WHAT IS REQUIRED
Only an exact repeat of the listing, without its images, counts as the answer.

Start of Block

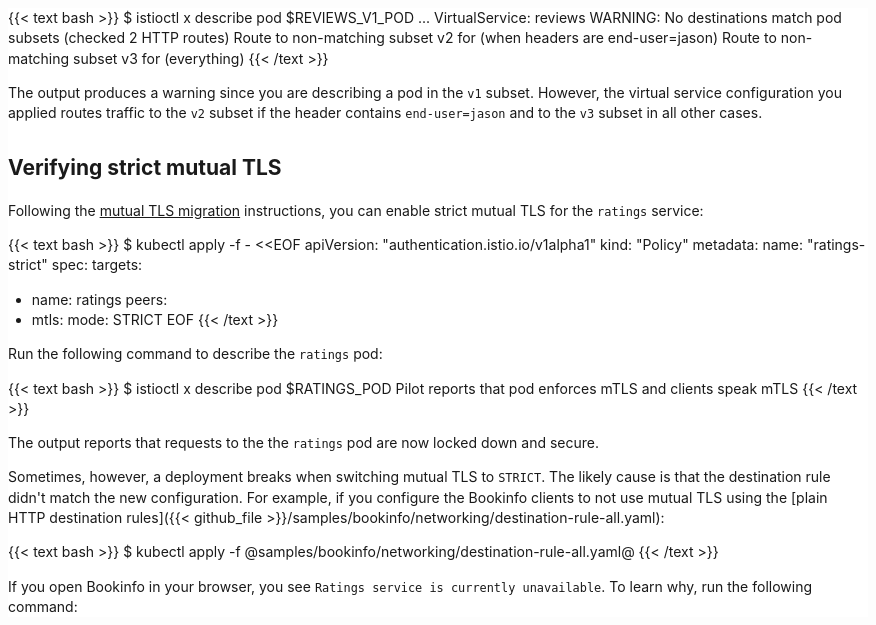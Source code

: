 {{< text bash >}}
$ istioctl x describe pod $REVIEWS_V1_POD
...
VirtualService: reviews
   WARNING: No destinations match pod subsets (checked 2 HTTP routes)
      Route to non-matching subset v2 for (when headers are end-user=jason)
      Route to non-matching subset v3 for (everything)
{{< /text >}}

The output produces a warning since you are describing a pod in the `v1` subset.
However, the virtual service configuration you applied routes traffic to the `v2`
subset if the header contains `end-user=jason` and to the `v3` subset in all
other cases.

## Verifying strict mutual TLS

Following the [mutual TLS migration](/docs/tasks/security/authentication/mtls-migration/)
instructions, you can enable strict mutual TLS for the `ratings` service:

{{< text bash >}}
$ kubectl apply -f - <<EOF
apiVersion: "authentication.istio.io/v1alpha1"
kind: "Policy"
metadata:
  name: "ratings-strict"
spec:
  targets:
  - name: ratings
  peers:
  - mtls:
      mode: STRICT
EOF
{{< /text >}}

Run the following command to describe the `ratings` pod:

{{< text bash >}}
$ istioctl x describe pod $RATINGS_POD
Pilot reports that pod enforces mTLS and clients speak mTLS
{{< /text >}}

The output reports that requests to the the `ratings` pod are now locked down and secure.

Sometimes, however, a deployment breaks when switching mutual TLS to `STRICT`.
The likely cause is that the destination rule didn't match the new configuration.
For example, if you configure the Bookinfo clients to not use mutual TLS using the
[plain HTTP destination rules]({{< github_file >}}/samples/bookinfo/networking/destination-rule-all.yaml):

{{< text bash >}}
$ kubectl apply -f @samples/bookinfo/networking/destination-rule-all.yaml@
{{< /text >}}

If you open Bookinfo in your browser, you see `Ratings service is currently unavailable`.
To learn why, run the following command:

End of Block

RESPONSE TO THE TASK
Source code

: {{< text bash >}}
$ istioctl x describe pod $REVIEWS_V1_POD
...
VirtualService: reviews
   WARNING: No destinations match pod subsets (checked 2 HTTP routes)
      Route to non-matching subset v2 for (when headers are end-user=jason)
      Route to non-matching subset v3 for (everything)
{{< /text >}}

The output produces a warning since you are describing a pod in the `v1` subset.
However, the virtual service configuration you applied routes traffic to the `v2`
subset if the header contains `end-user=jason` and to the `v3` subset in all
other cases.

## Verifying strict mutual TLS

Following the [mutual TLS migration](/docs/tasks/security/authentication/mtls-migration/)
instructions, you can enable strict mutual TLS for the `ratings` service:

{{< text bash >}}
$ kubectl apply -f - <<EOF
apiVersion: "authentication.istio.io/v1alpha1"
kind: "Policy"
metadata:
  name: "ratings-strict"
spec:
  targets:
  - name: ratings
  peers:
  - mtls:
      mode: STRICT
EOF
{{< /text >}}

Run the following command to describe the `ratings` pod:

{{< text bash >}}
$ istioctl x describe pod $RATINGS_POD
Pilot reports that pod enforces mTLS and clients speak mTLS
{{< /text >}}

The output reports that requests to the the `ratings` pod are now locked down and secure.

Sometimes, however, a deployment breaks when switching mutual TLS to `STRICT`.
The likely cause is that the destination rule didn't match the new configuration.
For example, if you configure the Bookinfo clients to not use mutual TLS using the
[plain HTTP destination rules]({{< github_file >}}/samples/bookinfo/networking/destination-rule-all.yaml):

{{< text bash >}}
$ kubectl apply -f @samples/bookinfo/networking/destination-rule-all.yaml@
{{< /text >}}

If you open Bookinfo in your browser, you see `Ratings service is currently unavailable`.
To learn why, run the following command:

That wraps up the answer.